Une remarque : Il n’y a pas que le dollar dans le monde, il y a aussi les autres monnaies, les autres zones économiques qui commercent avec nous. Je voudrais signaler que dans le surplus allemand vis-à-vis du reste du monde, rien ne vient de la Chine : en 2007, le commerce extérieur allemand vis-à-vis de la Chine a basculé dans le rouge pour la première fois et c’est irréversible. (« Le déficit est de 32 milliards vis-à-vis de la Chine », précise Jean-Pierre Chevènement).
Il peut se produire un début de remontée du dollar qui nous ferait un peu de bien mais qui ne résoudrait pas tout le problème.
Il peut se produire le mouvement inverse, c’est-à-dire une confirmation de la récession américaine, avec une extension de la crise financière à d’autres marchés que le marché hypothécaire et nous verrons alors un nouvel affaissement du dollar.

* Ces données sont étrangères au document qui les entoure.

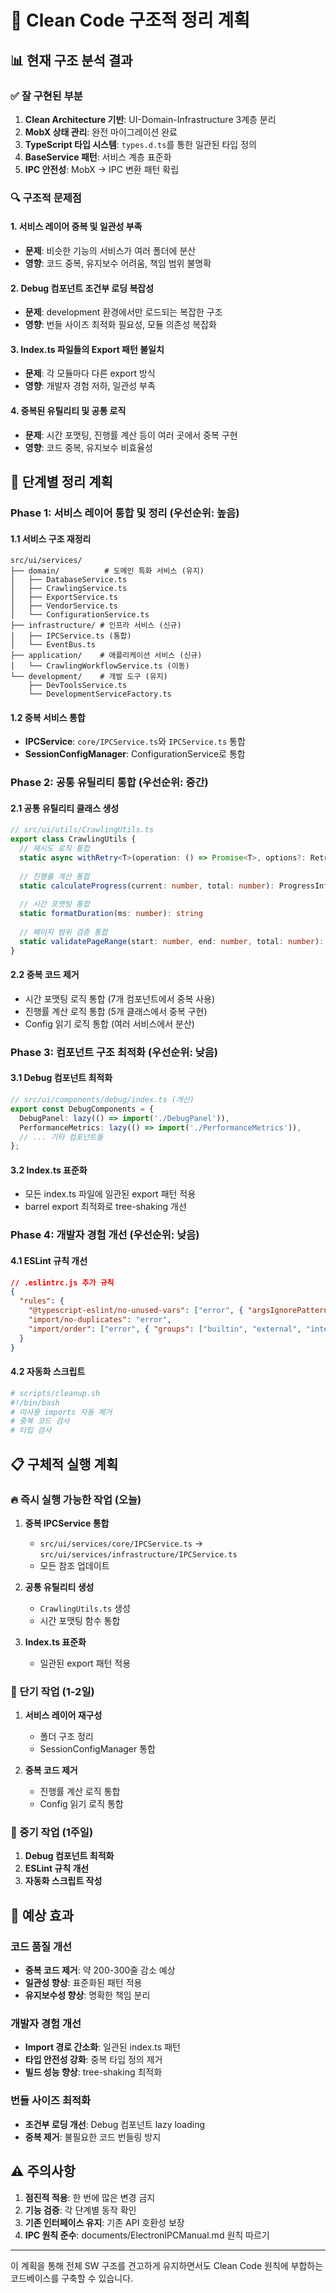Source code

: # 🎯 Clean Code 구조적 정리 계획

## 📊 현재 구조 분석 결과

### ✅ 잘 구현된 부분
1. **Clean Architecture 기반**: UI-Domain-Infrastructure 3계층 분리
2. **MobX 상태 관리**: 완전 마이그레이션 완료
3. **TypeScript 타입 시스템**: `types.d.ts`를 통한 일관된 타입 정의
4. **BaseService 패턴**: 서비스 계층 표준화
5. **IPC 안전성**: MobX → IPC 변환 패턴 확립

### 🔍 구조적 문제점

#### 1. 서비스 레이어 중복 및 일관성 부족
- **문제**: 비슷한 기능의 서비스가 여러 폴더에 분산
- **영향**: 코드 중복, 유지보수 어려움, 책임 범위 불명확

#### 2. Debug 컴포넌트 조건부 로딩 복잡성
- **문제**: development 환경에서만 로드되는 복잡한 구조
- **영향**: 번들 사이즈 최적화 필요성, 모듈 의존성 복잡화

#### 3. Index.ts 파일들의 Export 패턴 불일치
- **문제**: 각 모듈마다 다른 export 방식
- **영향**: 개발자 경험 저하, 일관성 부족

#### 4. 중복된 유틸리티 및 공통 로직
- **문제**: 시간 포맷팅, 진행률 계산 등이 여러 곳에서 중복 구현
- **영향**: 코드 중복, 유지보수 비효율성

## 🚀 단계별 정리 계획

### Phase 1: 서비스 레이어 통합 및 정리 (우선순위: 높음)

#### 1.1 서비스 구조 재정리
```
src/ui/services/
├── domain/          # 도메인 특화 서비스 (유지)
│   ├── DatabaseService.ts
│   ├── CrawlingService.ts
│   ├── ExportService.ts
│   ├── VendorService.ts
│   └── ConfigurationService.ts
├── infrastructure/ # 인프라 서비스 (신규)
│   ├── IPCService.ts (통합)
│   └── EventBus.ts
├── application/    # 애플리케이션 서비스 (신규)
│   └── CrawlingWorkflowService.ts (이동)
└── development/    # 개발 도구 (유지)
    ├── DevToolsService.ts
    └── DevelopmentServiceFactory.ts
```

#### 1.2 중복 서비스 통합
- **IPCService**: `core/IPCService.ts`와 `IPCService.ts` 통합
- **SessionConfigManager**: ConfigurationService로 통합

### Phase 2: 공통 유틸리티 통합 (우선순위: 중간)

#### 2.1 공통 유틸리티 클래스 생성
```typescript
// src/ui/utils/CrawlingUtils.ts
export class CrawlingUtils {
  // 재시도 로직 통합
  static async withRetry<T>(operation: () => Promise<T>, options?: RetryOptions): Promise<T>
  
  // 진행률 계산 통합
  static calculateProgress(current: number, total: number): ProgressInfo
  
  // 시간 포맷팅 통합
  static formatDuration(ms: number): string
  
  // 페이지 범위 검증 통합
  static validatePageRange(start: number, end: number, total: number): ValidationResult
}
```

#### 2.2 중복 코드 제거
- 시간 포맷팅 로직 통합 (7개 컴포넌트에서 중복 사용)
- 진행률 계산 로직 통합 (5개 클래스에서 중복 구현)
- Config 읽기 로직 통합 (여러 서비스에서 분산)

### Phase 3: 컴포넌트 구조 최적화 (우선순위: 낮음)

#### 3.1 Debug 컴포넌트 최적화
```typescript
// src/ui/components/debug/index.ts (개선)
export const DebugComponents = {
  DebugPanel: lazy(() => import('./DebugPanel')),
  PerformanceMetrics: lazy(() => import('./PerformanceMetrics')),
  // ... 기타 컴포넌트들
};
```

#### 3.2 Index.ts 표준화
- 모든 index.ts 파일에 일관된 export 패턴 적용
- barrel export 최적화로 tree-shaking 개선

### Phase 4: 개발자 경험 개선 (우선순위: 낮음)

#### 4.1 ESLint 규칙 개선
```json
// .eslintrc.js 추가 규칙
{
  "rules": {
    "@typescript-eslint/no-unused-vars": ["error", { "argsIgnorePattern": "^_" }],
    "import/no-duplicates": "error",
    "import/order": ["error", { "groups": ["builtin", "external", "internal"] }]
  }
}
```

#### 4.2 자동화 스크립트
```bash
# scripts/cleanup.sh
#!/bin/bash
# 미사용 imports 자동 제거
# 중복 코드 검사
# 타입 검사
```

## 📋 구체적 실행 계획

### 🔥 즉시 실행 가능한 작업 (오늘)

1. **중복 IPCService 통합**
   - `src/ui/services/core/IPCService.ts` → `src/ui/services/infrastructure/IPCService.ts`
   - 모든 참조 업데이트

2. **공통 유틸리티 생성**
   - `CrawlingUtils.ts` 생성
   - 시간 포맷팅 함수 통합

3. **Index.ts 표준화**
   - 일관된 export 패턴 적용

### 📅 단기 작업 (1-2일)

1. **서비스 레이어 재구성**
   - 폴더 구조 정리
   - SessionConfigManager 통합

2. **중복 코드 제거**
   - 진행률 계산 로직 통합
   - Config 읽기 로직 통합

### 📅 중기 작업 (1주일)

1. **Debug 컴포넌트 최적화**
2. **ESLint 규칙 개선**
3. **자동화 스크립트 작성**

## 🎯 예상 효과

### 코드 품질 개선
- **중복 코드 제거**: 약 200-300줄 감소 예상
- **일관성 향상**: 표준화된 패턴 적용
- **유지보수성 향상**: 명확한 책임 분리

### 개발자 경험 개선
- **Import 경로 간소화**: 일관된 index.ts 패턴
- **타입 안전성 강화**: 중복 타입 정의 제거
- **빌드 성능 향상**: tree-shaking 최적화

### 번들 사이즈 최적화
- **조건부 로딩 개선**: Debug 컴포넌트 lazy loading
- **중복 제거**: 불필요한 코드 번들링 방지

## ⚠️ 주의사항

1. **점진적 적용**: 한 번에 많은 변경 금지
2. **기능 검증**: 각 단계별 동작 확인
3. **기존 인터페이스 유지**: 기존 API 호환성 보장
4. **IPC 원칙 준수**: documents/ElectronIPCManual.md 원칙 따르기

---

이 계획을 통해 전체 SW 구조를 견고하게 유지하면서도 Clean Code 원칙에 부합하는 코드베이스를 구축할 수 있습니다.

Les deux hypothèses sont ouvertes.
Jean-Michel Quatrepoint
A propos de la crise des subprimes, on est effectivement très discret sur la nationalisation des deux banques anglaises : ce sont 50 milliards de livres qui ont été injectées (100 milliards de dollars) ! Ce qui démontre qu’en dernier ressort, c’est toujours l’Etat et les contribuables qui paient. Qui parlait de « la privatisation des profits et de la nationalisation des pertes » ?
Vous évoquiez, Madame (s’adressant à Madame Bouvier), à propos de l’agenda de Lisbonne, la faiblesse des dépenses de recherche &développement en Europe sauf, peut-être, en Allemagne. L’Allemagne a un modèle industriel qui privilégie la recherche et le développement. Mais une économie basée sur une société de services, voire de services à la personne, n’a pas de recherche&développement. C’est un vrai problème qui impose d’être très prudent quand on vante les services. Il y a services et services. Quand une partie de la population est employée dans le tourisme, il y a peu de recherche&développement, c’est d’ailleurs le problème de l’Espagne.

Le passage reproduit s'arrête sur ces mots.